• **TASK**
Copy all lines below that use the word "using".

--- RECORDS FOR THE TASK Enclosed Below ---

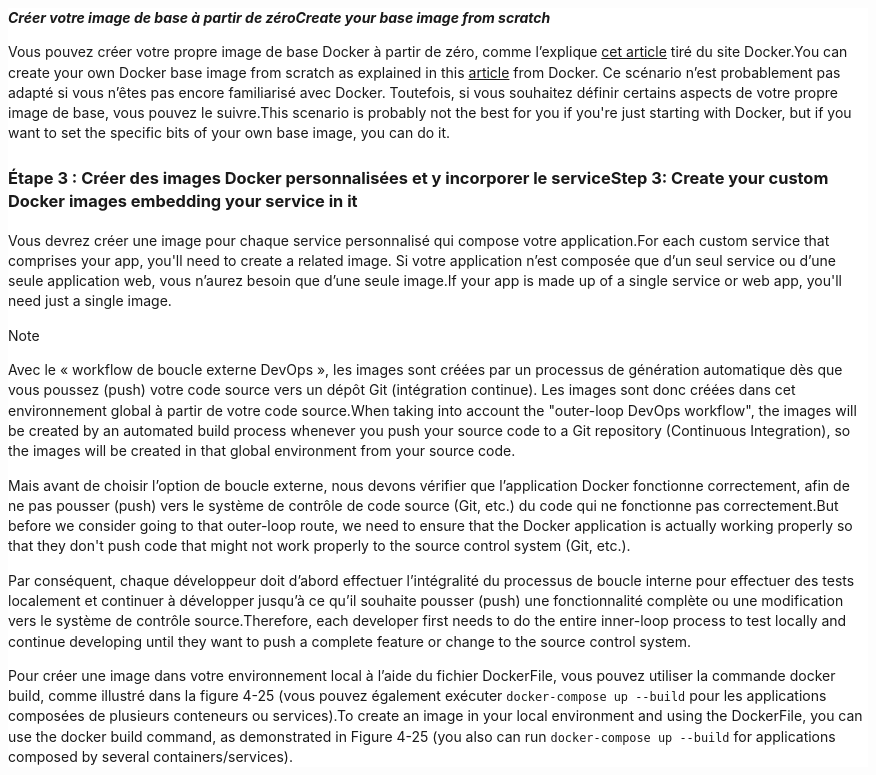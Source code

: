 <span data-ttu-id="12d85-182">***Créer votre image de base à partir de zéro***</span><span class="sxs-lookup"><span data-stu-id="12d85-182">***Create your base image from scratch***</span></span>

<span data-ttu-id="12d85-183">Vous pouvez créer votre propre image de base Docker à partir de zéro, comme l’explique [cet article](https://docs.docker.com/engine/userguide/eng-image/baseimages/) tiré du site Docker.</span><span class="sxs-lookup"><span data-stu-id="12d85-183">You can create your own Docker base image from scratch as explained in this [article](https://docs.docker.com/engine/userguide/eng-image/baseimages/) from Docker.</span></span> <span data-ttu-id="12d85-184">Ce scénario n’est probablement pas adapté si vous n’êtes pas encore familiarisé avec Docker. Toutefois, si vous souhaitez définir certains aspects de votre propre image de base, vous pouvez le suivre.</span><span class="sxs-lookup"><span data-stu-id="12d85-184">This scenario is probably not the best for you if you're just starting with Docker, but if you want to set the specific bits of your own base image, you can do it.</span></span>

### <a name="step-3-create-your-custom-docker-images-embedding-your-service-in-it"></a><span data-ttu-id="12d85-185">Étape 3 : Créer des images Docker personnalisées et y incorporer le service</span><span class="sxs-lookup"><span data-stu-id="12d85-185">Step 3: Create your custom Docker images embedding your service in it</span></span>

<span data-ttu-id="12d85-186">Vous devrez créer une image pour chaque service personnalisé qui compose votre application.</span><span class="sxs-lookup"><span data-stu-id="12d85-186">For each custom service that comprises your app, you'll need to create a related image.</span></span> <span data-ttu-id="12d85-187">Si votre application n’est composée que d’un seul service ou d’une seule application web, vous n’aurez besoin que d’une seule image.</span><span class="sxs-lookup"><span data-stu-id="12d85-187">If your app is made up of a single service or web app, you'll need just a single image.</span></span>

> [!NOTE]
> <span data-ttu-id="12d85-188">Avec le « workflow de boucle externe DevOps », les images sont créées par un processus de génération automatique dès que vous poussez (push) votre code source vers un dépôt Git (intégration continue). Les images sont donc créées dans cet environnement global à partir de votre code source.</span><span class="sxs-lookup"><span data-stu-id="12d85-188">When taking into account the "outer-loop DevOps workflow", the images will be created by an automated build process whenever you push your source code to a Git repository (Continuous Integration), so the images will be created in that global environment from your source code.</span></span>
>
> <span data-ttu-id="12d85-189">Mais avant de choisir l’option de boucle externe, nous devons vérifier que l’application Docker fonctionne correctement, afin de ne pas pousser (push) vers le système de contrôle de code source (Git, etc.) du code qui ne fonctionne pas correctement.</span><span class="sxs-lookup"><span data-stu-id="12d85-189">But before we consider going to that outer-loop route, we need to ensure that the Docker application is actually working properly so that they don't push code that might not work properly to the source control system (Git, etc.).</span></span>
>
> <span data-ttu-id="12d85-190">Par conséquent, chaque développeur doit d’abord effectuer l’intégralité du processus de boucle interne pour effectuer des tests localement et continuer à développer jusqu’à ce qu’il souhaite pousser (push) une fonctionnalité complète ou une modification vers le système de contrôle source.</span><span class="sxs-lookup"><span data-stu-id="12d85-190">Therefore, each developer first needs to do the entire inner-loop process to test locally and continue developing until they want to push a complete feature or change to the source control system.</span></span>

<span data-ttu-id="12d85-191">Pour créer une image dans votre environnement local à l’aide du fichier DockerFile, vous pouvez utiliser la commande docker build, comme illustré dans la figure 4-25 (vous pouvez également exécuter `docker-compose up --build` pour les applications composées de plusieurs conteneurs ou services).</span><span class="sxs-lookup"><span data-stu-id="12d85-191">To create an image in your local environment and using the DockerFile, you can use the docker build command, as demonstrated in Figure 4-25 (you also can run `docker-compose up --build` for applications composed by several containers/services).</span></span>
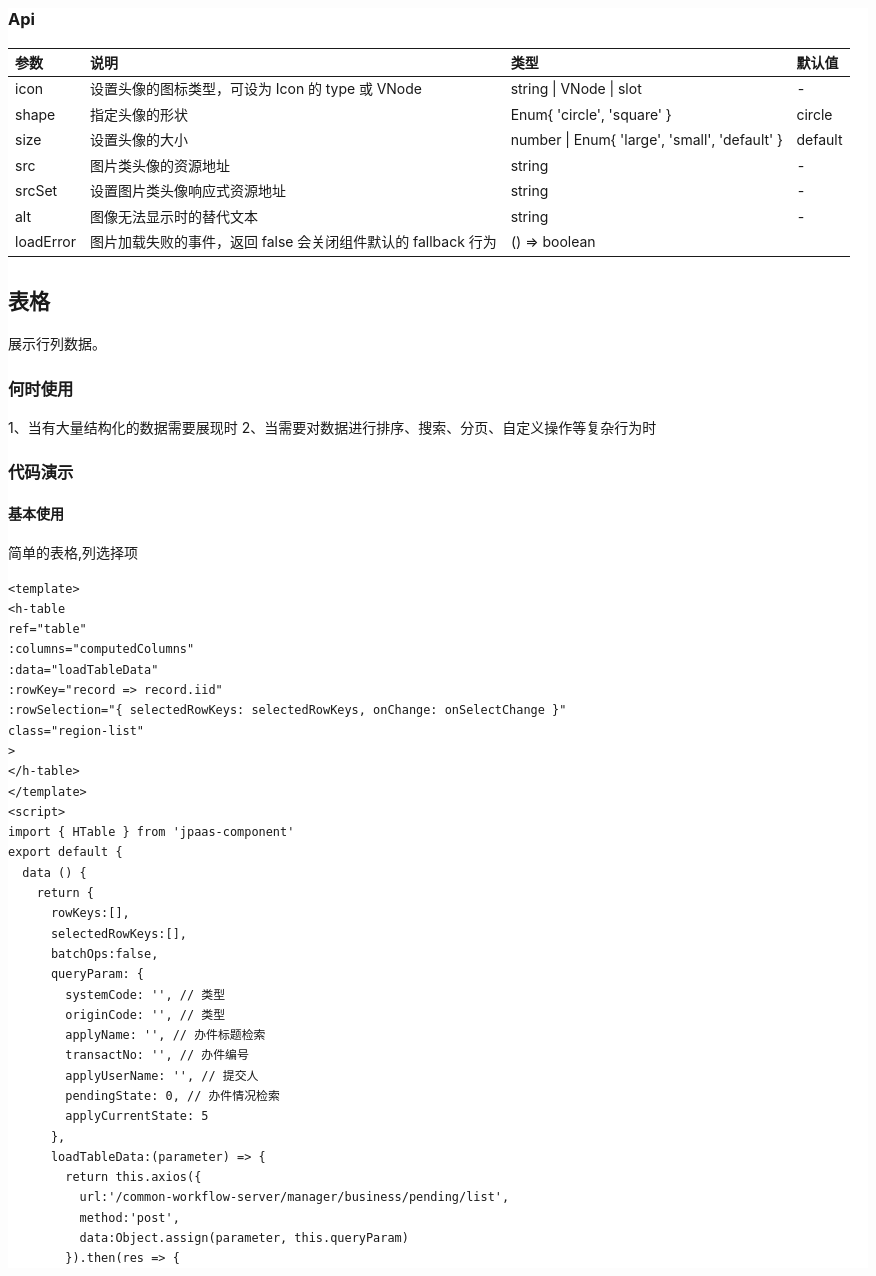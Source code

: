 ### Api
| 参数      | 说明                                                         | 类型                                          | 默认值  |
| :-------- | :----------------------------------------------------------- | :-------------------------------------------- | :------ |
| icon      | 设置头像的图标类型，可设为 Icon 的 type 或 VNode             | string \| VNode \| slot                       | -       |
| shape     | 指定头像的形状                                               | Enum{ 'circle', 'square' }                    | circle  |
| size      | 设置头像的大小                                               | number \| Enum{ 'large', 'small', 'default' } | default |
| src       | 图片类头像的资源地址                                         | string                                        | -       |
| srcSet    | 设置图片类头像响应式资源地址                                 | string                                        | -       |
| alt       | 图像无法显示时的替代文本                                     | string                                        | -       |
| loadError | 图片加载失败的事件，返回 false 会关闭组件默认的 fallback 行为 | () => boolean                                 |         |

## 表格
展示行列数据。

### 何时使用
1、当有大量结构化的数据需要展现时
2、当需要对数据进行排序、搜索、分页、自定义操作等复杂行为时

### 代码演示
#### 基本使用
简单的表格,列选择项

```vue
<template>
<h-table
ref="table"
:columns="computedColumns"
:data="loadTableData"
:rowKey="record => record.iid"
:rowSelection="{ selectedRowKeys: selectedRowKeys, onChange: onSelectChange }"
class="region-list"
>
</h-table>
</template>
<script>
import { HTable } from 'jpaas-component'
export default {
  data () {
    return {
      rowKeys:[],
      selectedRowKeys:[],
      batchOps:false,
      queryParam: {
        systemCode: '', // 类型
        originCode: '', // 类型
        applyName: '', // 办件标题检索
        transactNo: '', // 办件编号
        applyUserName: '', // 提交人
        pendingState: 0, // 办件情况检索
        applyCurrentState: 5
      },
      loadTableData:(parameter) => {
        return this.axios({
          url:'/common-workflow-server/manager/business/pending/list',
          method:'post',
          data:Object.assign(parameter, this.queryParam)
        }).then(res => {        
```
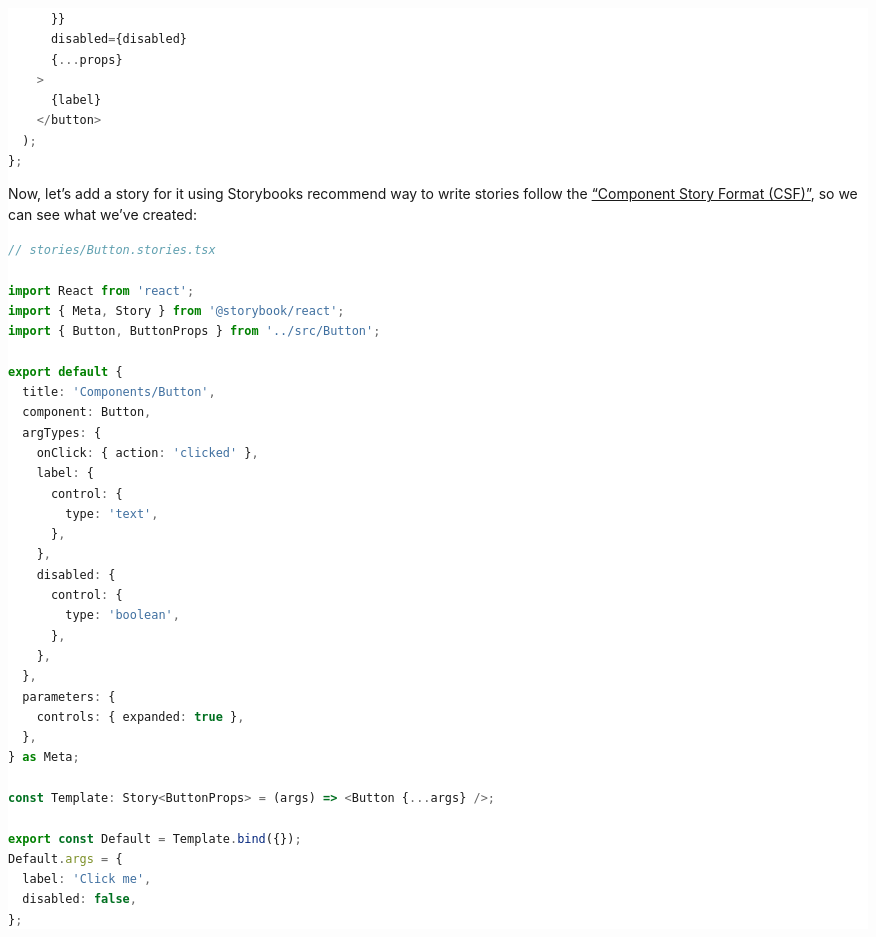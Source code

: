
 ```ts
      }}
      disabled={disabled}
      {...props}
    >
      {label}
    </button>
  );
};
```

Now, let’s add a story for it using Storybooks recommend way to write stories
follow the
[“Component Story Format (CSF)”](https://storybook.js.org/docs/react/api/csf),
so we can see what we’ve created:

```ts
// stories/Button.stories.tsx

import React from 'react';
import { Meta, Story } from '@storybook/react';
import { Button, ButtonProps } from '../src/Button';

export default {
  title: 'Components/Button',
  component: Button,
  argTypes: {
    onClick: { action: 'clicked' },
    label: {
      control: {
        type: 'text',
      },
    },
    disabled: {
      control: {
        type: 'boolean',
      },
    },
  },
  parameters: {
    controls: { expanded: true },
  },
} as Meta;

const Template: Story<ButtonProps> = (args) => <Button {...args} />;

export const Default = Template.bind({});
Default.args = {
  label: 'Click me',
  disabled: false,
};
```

--- End of Enclosed RECORDS FOR THE TASK ---

• **ANSWER BOX**
<span data-ttu-id="12d85-191">Pour créer une image dans votre environnement local à l’aide du fichier DockerFile, vous pouvez utiliser la commande docker build, comme illustré dans la figure 4-25 (vous pouvez également exécuter `docker-compose up --build` pour les applications composées de plusieurs conteneurs ou services).</span><span class="sxs-lookup"><span data-stu-id="12d85-191">To create an image in your local environment and using the DockerFile, you can use the docker build command, as demonstrated in Figure 4-25 (you also can run `docker-compose up --build` for applications composed by several containers/services).</span></span>
Now, let’s add a story for it using Storybooks recommend way to write stories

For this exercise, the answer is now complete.